Vertrauen und die richtige Partnerschaft

Herzstück und ein Hauptziel der Kooperation im ersten Schritt: der gemeinsame Antrag für Krankenvoll- und Dienstunfähigkeitsversicherung. Wie macht man das, ohne dass die jeweiligen Rechnungsgrundlagen aufgegeben werden müssen? „Was für den DU-Versicherer eventuell noch akzeptabel ist, lehnen die KV-Spezialisten ab - da mussten die Leistungsbereiche aufeinander zugehen“, beschreibt Zech die Schwierigkeiten. „Wichtig ist: Wir wollen gemeinsame Lösungen schaffen. Und das Gemeinsame wird von den Vorständen auch gelebt“, gibt Scholz die Antwort. Für beide ist ‚Vertrauen‘ an dieser Stelle entscheidendes Schlüsselwort. „Vertrauen heißt auch, dass man dem Partner die Bühne überlassen kann“, so Scholz. Mit diesem Rezept habe man in sechs Wochen erreicht, was in sechs Monaten normal wäre, ist Zech stolz.

„Produktentwicklung ist Prozessgestaltung“

Heißt Digitalisierung für Versicherer also: schneller zum Vertragsabschluss zu kommen? „Ich würde Ihnen da gern widersprechen. Aber tatsächlich: Es ist vielfach so“, findet Scholz. „Ein Schaden-Formular zu digitalisieren, reicht eben nicht aus. Ein schlechter Prozess bleibt auch digital ein schlechter Prozess“, so Zech. Durch die Kooperation der beiden Versicherer haben Kunden im Leistungsfall Vorteile. Etwa beim Übergang zwischen Arbeits- und Dienstunfähigkeit, im Reha-Bereich und bei der Wiedereingliederung. „Produktentwicklung ist Prozessgestaltung“, sagt Zech. Dem Gestaltungswillen sind aber Grenzen gesetzt. Versicherer, die Gesundheitsdienstleister orchestrieren, arbeiten mit sensiblen, personenbezogenen Daten. Das gilt es mitzubedenken, damit der Datenschutz keine Misstöne erzeugt. Umso wichtiger ist bei Neuerungen in der Produktentwicklung die Frage, welche Daten tatsächlich gebraucht werden, um kalkulieren zu können.

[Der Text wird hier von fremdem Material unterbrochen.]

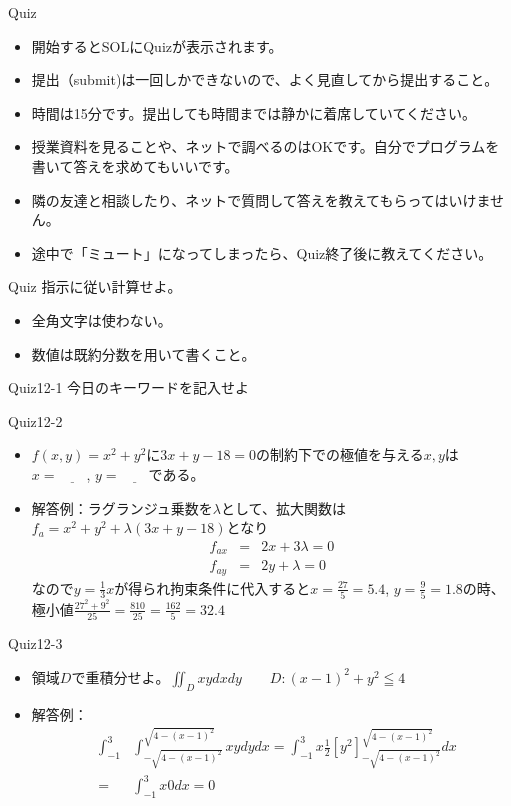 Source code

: \begin{slide}{Quiz}
\begin{itemize}
\item 開始するとSOLにQuizが表示されます。
\item 提出（submit)は一回しかできないので、よく見直してから提出すること。
\item 時間は15分です。提出しても時間までは静かに着席していてください。
\item 授業資料を見ることや、ネットで調べるのはOKです。自分でプログラムを書いて答えを求めてもいいです。
\item 隣の友達と相談したり、ネットで質問して答えを教えてもらってはいけません。
\item 途中で「ミュート」になってしまったら、Quiz終了後に教えてください。
\end{itemize}
\end{slide}
\begin{slide}{Quiz}
指示に従い計算せよ。
\begin{itemize}
\item 全角文字は使わない。
\item 数値は既約分数を用いて書くこと。
\end{itemize}
\end{slide}
\begin{slide}{Quiz12-1}
今日のキーワードを記入せよ
\end{slide}
\begin{slide}{Quiz12-2}
\begin{itemize}
\item $f(x,y) = x^2 + y^2$に$3x+y-18=0$の制約下での極値を与える$x,y$は$x= \underline{\qquad} $, $y= \underline{\qquad}$である。
\item 解答例：ラグランジュ乗数を$\lambda$として、拡大関数は
$f_a = x^2+y^2 + \lambda(3x+y-18)$となり
\begin{eqnarray}
f_{ax} &=& 2x + 3\lambda = 0 \nonumber \\
f_{ay} &=& 2y + \lambda =0 \nonumber
\end{eqnarray}
なので$y=\frac{1}{3}x$が得られ拘束条件に代入すると$x=\frac{27}{5}=5.4$, $y=\frac{9}{5}=1.8$の時、極小値$\frac{27^2+9^2}{25} = \frac{810}{25} = \frac{162}{5} = 32.4$
\end{itemize}
\end{slide}

\begin{slide}{Quiz12-3}
\begin{itemize}
\item 領域$D$で重積分せよ。$\iint_D xy dxdy \qquad D: (x-1)^2+ y^2 \leqq 4$
\item 解答例：
\begin{eqnarray}
&\int_{-1}^3& \int_{-\sqrt{4-(x-1)^2}}^{\sqrt{4-(x-1)^2}} xy dy dx= \int_{-1}^3 x\frac{1}{2}\left[y^2\right]_{-\sqrt{4-(x-1)^2}}^{\sqrt{4-(x-1)^2}} dx \nonumber \\
&=& \int_{-1}^3 x0dx = 0 \nonumber
\end{eqnarray}
\end{itemize}
\end{slide}
 
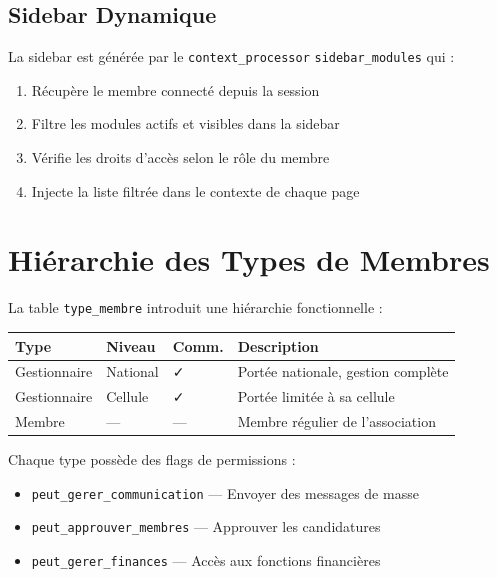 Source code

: \documentclass[12pt,a4paper]{article}
\begin{document}
\subsection{Sidebar Dynamique}

La sidebar est générée par le \texttt{context\_processor} \texttt{sidebar\_modules} qui :
\begin{enumerate}
    \item Récupère le membre connecté depuis la session
    \item Filtre les modules actifs et visibles dans la sidebar
    \item Vérifie les droits d'accès selon le rôle du membre
    \item Injecte la liste filtrée dans le contexte de chaque page
\end{enumerate}

\section{Hiérarchie des Types de Membres}

La table \texttt{type\_membre} introduit une hiérarchie fonctionnelle :

\begin{infobox}
\begin{tabularx}{\textwidth}{lllX}
\toprule
\textbf{Type} & \textbf{Niveau} & \textbf{Comm.} & \textbf{Description} \\
\midrule
Gestionnaire & National & \faCheck & Portée nationale, gestion complète \\
Gestionnaire & Cellule & \faCheck & Portée limitée à sa cellule \\
Membre & — & — & Membre régulier de l'association \\
\bottomrule
\end{tabularx}
\end{infobox}

Chaque type possède des flags de permissions :
\begin{itemize}
    \item \texttt{peut\_gerer\_communication} — Envoyer des messages de masse
    \item \texttt{peut\_approuver\_membres} — Approuver les candidatures
    \item \texttt{peut\_gerer\_finances} — Accès aux fonctions financières
\end{itemize}
\end{document}
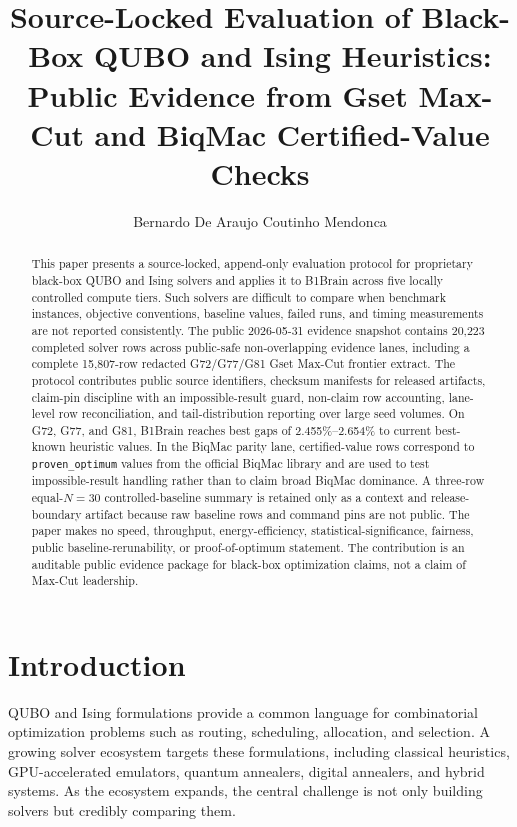 \documentclass[11pt]{article}
\title{Source-Locked Evaluation of Black-Box QUBO and Ising Heuristics: Public Evidence from Gset Max-Cut and BiqMac Certified-Value Checks}
\author[1]{Bernardo De Araujo Coutinho Mendonca}
\affil[1]{Independent Researcher, United States of America\\
\texttt{acmbernie@gmail.com}}
\date{}
\begin{document}
\maketitle

\begin{abstract}
This paper presents a source-locked, append-only evaluation protocol for proprietary black-box QUBO and Ising solvers and applies it to B1Brain across five locally controlled compute tiers. Such solvers are difficult to compare when benchmark instances, objective conventions, baseline values, failed runs, and timing measurements are not reported consistently. The public 2026-05-31 evidence snapshot contains 20,223 completed solver rows across public-safe non-overlapping evidence lanes, including a complete 15,807-row redacted G72/G77/G81 Gset Max-Cut frontier extract. The protocol contributes public source identifiers, checksum manifests for released artifacts, claim-pin discipline with an impossible-result guard, non-claim row accounting, lane-level row reconciliation, and tail-distribution reporting over large seed volumes. On G72, G77, and G81, B1Brain reaches best gaps of 2.455\%--2.654\% to current best-known heuristic values. In the BiqMac parity lane, certified-value rows correspond to \texttt{proven\_optimum} values from the official BiqMac library and are used to test impossible-result handling rather than to claim broad BiqMac dominance. A three-row equal-$N=30$ controlled-baseline summary is retained only as a context and release-boundary artifact because raw baseline rows and command pins are not public. The paper makes no speed, throughput, energy-efficiency, statistical-significance, fairness, public baseline-rerunability, or proof-of-optimum statement. The contribution is an auditable public evidence package for black-box optimization claims, not a claim of Max-Cut leadership.
\end{abstract}

\section{Introduction}
QUBO and Ising formulations provide a common language for combinatorial optimization problems such as routing, scheduling, allocation, and selection. A growing solver ecosystem targets these formulations, including classical heuristics, GPU-accelerated emulators, quantum annealers, digital annealers, and hybrid systems. As the ecosystem expands, the central challenge is not only building solvers but credibly comparing them.
\end{document}
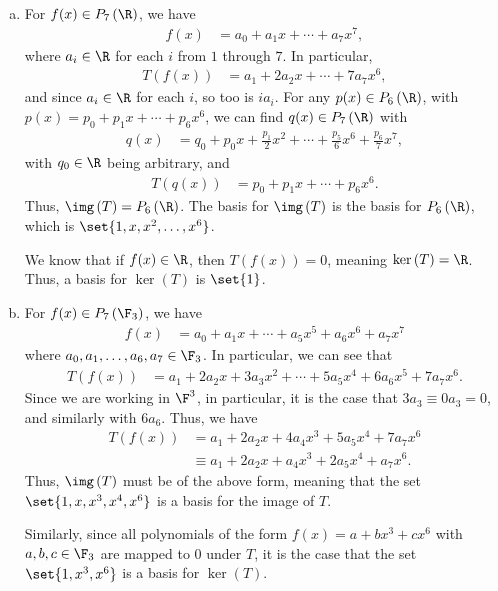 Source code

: \documentclass[12pt]{mypackage}
\begin{document}
\begin{solution}\hfill
  \begin{enumerate}[(a)]
    \item For $f(x)\in P_{7}\left(\R\right)$, we have
      \begin{align*}
        f(x) &= a_0 + a_1x + \cdots + a_7x^{7},
      \end{align*}
      where $a_i\in \R$ for each $i$ from $1$ through $7$. In particular,
      \begin{align*}
        T\left(f(x)\right) &= a_1 + 2a_2x + \cdots + 7a_7x^{6},
      \end{align*}
      and since $a_{i}\in \R$ for each $i$, so too is $ia_{i}$. For any $p(x)\in P_{6}\left(\R\right)$, with $p(x) = p_0 + p_1x + \cdots + p_{6}x^{6}$, we can find $q(x)\in P_{7}\left(\R\right)$ with
      \begin{align*}
        q(x) &= q_0 + p_0x + \frac{p_1}{2}x^2 + \cdots + \frac{p_5}{6}x^{6} + \frac{p_6}{7}x^{7},
      \end{align*}
      with $q_0\in \R$ being arbitrary, and
      \begin{align*}
        T\left(q(x)\right) &= p_0 + p_1 x + \cdots + p_6x^{6}.
      \end{align*}
      Thus, $\img\left(T\right) = P_6\left(\R\right)$. The basis for $\img\left(T\right)$ is the basis for $P_{6}\left(\R\right)$, which is $\set{1,x,x^2,\dots,x^{6}}$.\newline

      We know that if $f(x)\in \R$, then $T\left(f(x)\right) = 0$, meaning $\ker\left(T\right) = \R$. Thus, a basis for $\ker\left(T\right)$ is $\set{1}$.
    \item For $f(x) \in P_{7}\left(\F_3\right)$, we have
      \begin{align*}
        f(x) &= a_0 + a_1 x + \cdots + a_{5}x^{5} + a_6x^{6} + a_7x^{7}
      \end{align*}
      where $a_0,a_1,\dots,a_6,a_7\in \F_3$. In particular, we can see that
      \begin{align*}
        T\left(f(x)\right) &= a_1 + 2a_2x + 3a_3x^2 + \cdots + 5a_5x^4 + 6a_6x^5 + 7a_7x^{6}.
      \end{align*}
      Since we are working in $\F^{3}$, in particular, it is the case that $3a_3 \equiv 0a_3 = 0$, and similarly with $6a_6$. Thus, we have
      \begin{align*}
        T\left(f(x)\right) &= a_1 + 2a_2x + 4a_4x^3 + 5a_5x^4 + 7a_7x^6\\
                           &\equiv a_1 + 2a_2x + a_4x^3 + 2a_5x^4 + a_7x^6.
      \end{align*}
      Thus, $\img\left(T\right)$ must be of the above form, meaning that the set $\set{1,x,x^3,x^4,x^6}$ is a basis for the image of $T$.\newline

      Similarly, since all polynomials of the form $f(x) = a + bx^3 + cx^6$ with $a,b,c\in \F_3$ are mapped to $0$ under $T$, it is the case that the set $\set{1,x^3,x^6}$ is a basis for $\ker\left(T\right)$.
  \end{enumerate}
\end{solution}
\end{document}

Hamburger Modell: Nachahmer sind Mangelware

Bleibt, die beiden Versicherer mit Blick auf die anstehende Bundestagswahl nach dem ‚politischen Risiko‘ ihrer Kooperation zu befragen. Was, wenn eine mögliche Rot-Rot-Grüne Regierung die politischen Weichen auf ‚Bürgerversicherung‘ stellt? Oder die Dienst- bzw. Berufsunfähigkeitsvorsorge (wieder) unter staatliche Obhut gerät?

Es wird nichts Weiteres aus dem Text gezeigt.